Important note: For XES3G5M, we already provide its English translation, entire output from our KC annotation, and the clustering of KCs here.

  • Therefore, after downloading XES3G5M dataset from its source (for exercise histories), you can directly start from our Representation Learning of Questions and quickly improve your existing KT model!

Python environment: We used Python 3.11.6 in our implementation. We use two separate virtual environments in our framework.

  • Install the libraries via pip install -r requirements_env_rl.txt for KC Annotation and Representation Learning

  • Install the libraries via pip install -r requirements_env_pykt.txt for Improving KT models. After loading libraries, locate pykt-toolkit and run the command pip install -e . to install our custom version of pykt with improved kt implementations.

1) KC Annotation via LLMs

This part shows an example usage of full KC annotation pipeline. To run the scripts, first locate kc_annotation folder

We use the English translation of XES3G5M dataset questions_translated.json as our running example.

a) Solution step generation

You can run the command below

python get_step_by_step_solutions.py --original_question_file ../data/XES3G5M/metadata/questions_translated.json --annotated_question_file ../data/XES3G5M/metadata/questions_translated_kc_annotated.json

b) KC annotation

You can run the command below

python get_kc_annotation.py --original_question_file ../data/XES3G5M/metadata/questions_translated_kc_annotated.json --annotated_question_file ../data/XES3G5M/metadata/questions_translated_kc_sol_annotated.json

c) Solution Step - KC mapping

You can run the command below

python get_mapping_kc_solsteps.py --original_question_file ../data/XES3G5M/metadata/questions_translated_kc_sol_annotated.json --mapped_question_file ../data/XES3G5M/metadata/questions_translated_kc_sol_annotated_mapped.json

Note: For convenience, we provide the final output of this pipeline questions_translated_kc_sol_annotated_mapped.json.

2) Representation Learning of Questions

For this part, please locate representation_learning folder.

For training, you can run the command below:

python train.py --json_file_dataset ../data/XES3G5M/metadata/questions_translated_kc_sol_annotated_mapped.json --json_file_cluster_kc data/XES3G5M/metadata/kc_clusters_hdbscan.json --json_file_kc_questions data/XES3G5M/metadata/kc_questions_map.json --wandb_project_name <your_wandb_project_name>

Note that the above command requires you to setup your wandb account first.

After training, you can save the embeddings by following save_embeddings.ipynb.

3) Improving KT Models

We implemented the improved versions of KT models via pykt library. We forked the library to pykt-toolkit and developed the models there. Specifically, our implemented KT models can be found in models folder.

As the naming convention, we added Que suffix to the existing models, where "que" refers to our "learned question representations". For instance, the improved version of SimpleKT is implemented as SimpleKTQue and can be found in simplekt_que.py.

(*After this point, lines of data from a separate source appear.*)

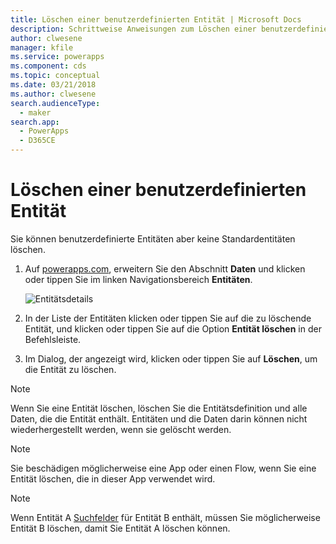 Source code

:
 ```yaml
---
title: Löschen einer benutzerdefinierten Entität | Microsoft Docs
description: Schrittweise Anweisungen zum Löschen einer benutzerdefinierten Entität und aller Daten in PowerApps
author: clwesene
manager: kfile
ms.service: powerapps
ms.component: cds
ms.topic: conceptual
ms.date: 03/21/2018
ms.author: clwesene
search.audienceType:
  - maker
search.app:
  - PowerApps
  - D365CE
---
```


# <a name="delete-a-custom-entity"></a>Löschen einer benutzerdefinierten Entität
Sie können benutzerdefinierte Entitäten aber keine Standardentitäten löschen.

1. Auf [powerapps.com](https://web.powerapps.com/?utm_source=padocs&utm_medium=linkinadoc&utm_campaign=referralsfromdoc), erweitern Sie den Abschnitt **Daten** und klicken oder tippen Sie im linken Navigationsbereich **Entitäten**.

    ![Entitätsdetails](./media/data-platform-cds-create-entity/entitylist.png "Entitätsliste")

2. In der Liste der Entitäten klicken oder tippen Sie auf die zu löschende Entität, und klicken oder tippen Sie auf die Option **Entität löschen** in der Befehlsleiste.

3. Im Dialog, der angezeigt wird, klicken oder tippen Sie auf **Löschen**, um die Entität zu löschen.

>[!NOTE]
>Wenn Sie eine Entität löschen, löschen Sie die Entitätsdefinition und alle Daten, die die Entität enthält. Entitäten und die Daten darin können nicht wiederhergestellt werden, wenn sie gelöscht werden.

>[!NOTE]
>Sie beschädigen möglicherweise eine App oder einen Flow, wenn Sie eine Entität löschen, die in dieser App verwendet wird.

>[!NOTE]
>Wenn Entität A [Suchfelder](data-platform-entity-lookup.md)  für Entität B enthält, müssen Sie möglicherweise Entität B löschen, damit Sie Entität A löschen können.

For training the these models, you can locate train_test folder. You can train SimpleKTQue with the command below:

python sparsekt_que_train.py --emb_path <embeddings_from_representation_learning>

Note that the above command requires you to setup your wandb account first.

We use wandb_eval.py and wandb_predict.py from pykt library for evaluation. The details of the library can be found in their documentation.